Moore has compared his relationship with Fisher to a marriage (with the music being the offspring), and he said the collaborative problems with Fishbone are between the two primary creative forces “first and foremost.”

Moore admitted that he’s sometimes frustrated with how slowly things move for the band, and that he’s considered leaving Fishbone. “I have those thoughts running through my head,” he said. “It’s only gotten us to a certain level.”

Yet the music keeps him with the band, and it gives him a platform for his solo endeavors – music, comic books, and T-shirts under his Dr. Madd Vibe alter ego.

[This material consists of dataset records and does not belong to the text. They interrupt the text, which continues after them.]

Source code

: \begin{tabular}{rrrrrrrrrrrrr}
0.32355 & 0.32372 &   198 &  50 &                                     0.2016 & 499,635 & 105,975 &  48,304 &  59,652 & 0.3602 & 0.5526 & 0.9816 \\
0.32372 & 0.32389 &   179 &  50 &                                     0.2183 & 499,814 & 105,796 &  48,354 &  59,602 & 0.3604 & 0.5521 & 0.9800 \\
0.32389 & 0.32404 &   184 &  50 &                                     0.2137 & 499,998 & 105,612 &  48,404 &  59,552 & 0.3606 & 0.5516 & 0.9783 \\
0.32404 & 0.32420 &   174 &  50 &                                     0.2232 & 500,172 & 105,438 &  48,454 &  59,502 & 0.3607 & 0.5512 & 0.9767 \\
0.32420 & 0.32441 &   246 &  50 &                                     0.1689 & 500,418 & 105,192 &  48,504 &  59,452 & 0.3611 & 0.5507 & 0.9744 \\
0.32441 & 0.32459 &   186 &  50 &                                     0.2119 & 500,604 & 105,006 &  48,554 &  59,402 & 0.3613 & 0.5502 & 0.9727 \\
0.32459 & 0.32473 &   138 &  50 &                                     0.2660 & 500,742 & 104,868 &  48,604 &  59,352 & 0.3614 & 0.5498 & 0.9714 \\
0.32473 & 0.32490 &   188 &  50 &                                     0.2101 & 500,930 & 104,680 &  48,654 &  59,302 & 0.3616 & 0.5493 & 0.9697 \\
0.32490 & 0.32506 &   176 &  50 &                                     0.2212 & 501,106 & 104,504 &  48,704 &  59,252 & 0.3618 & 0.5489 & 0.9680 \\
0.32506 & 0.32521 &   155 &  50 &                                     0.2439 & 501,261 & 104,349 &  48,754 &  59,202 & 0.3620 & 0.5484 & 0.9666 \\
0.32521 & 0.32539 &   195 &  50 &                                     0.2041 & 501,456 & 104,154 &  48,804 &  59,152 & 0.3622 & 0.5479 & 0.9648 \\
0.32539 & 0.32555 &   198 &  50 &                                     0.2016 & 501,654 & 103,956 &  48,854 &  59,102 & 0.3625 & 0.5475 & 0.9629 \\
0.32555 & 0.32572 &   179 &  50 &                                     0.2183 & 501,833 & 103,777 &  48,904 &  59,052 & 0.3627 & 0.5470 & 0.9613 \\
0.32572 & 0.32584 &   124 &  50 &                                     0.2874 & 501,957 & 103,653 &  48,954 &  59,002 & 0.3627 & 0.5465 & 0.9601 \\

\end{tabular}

Moore compared the strife in his band to George Clinton’s Funkadelic: Both have produced good music with a considerable legacy, despite the problems within them.

And he sounded resigned, saying that conflict is “part of the DNA of Fisbhone” and “one of the driving forces.”

But he was quick to add: “If it wasn’t there, Fishbone would be able to move along a lot faster.”

Fishbone will perform on Saturday, March 12, at RIBCO (1815 Second Avenue in Rock Island). The show starts at 9:30 p.m., and the bill also includes Heatbox Tickets are $15 in advance and $20 the day of the show and are available from RIBCO.com, or at the club, Co-Op Records, and Ragged Records.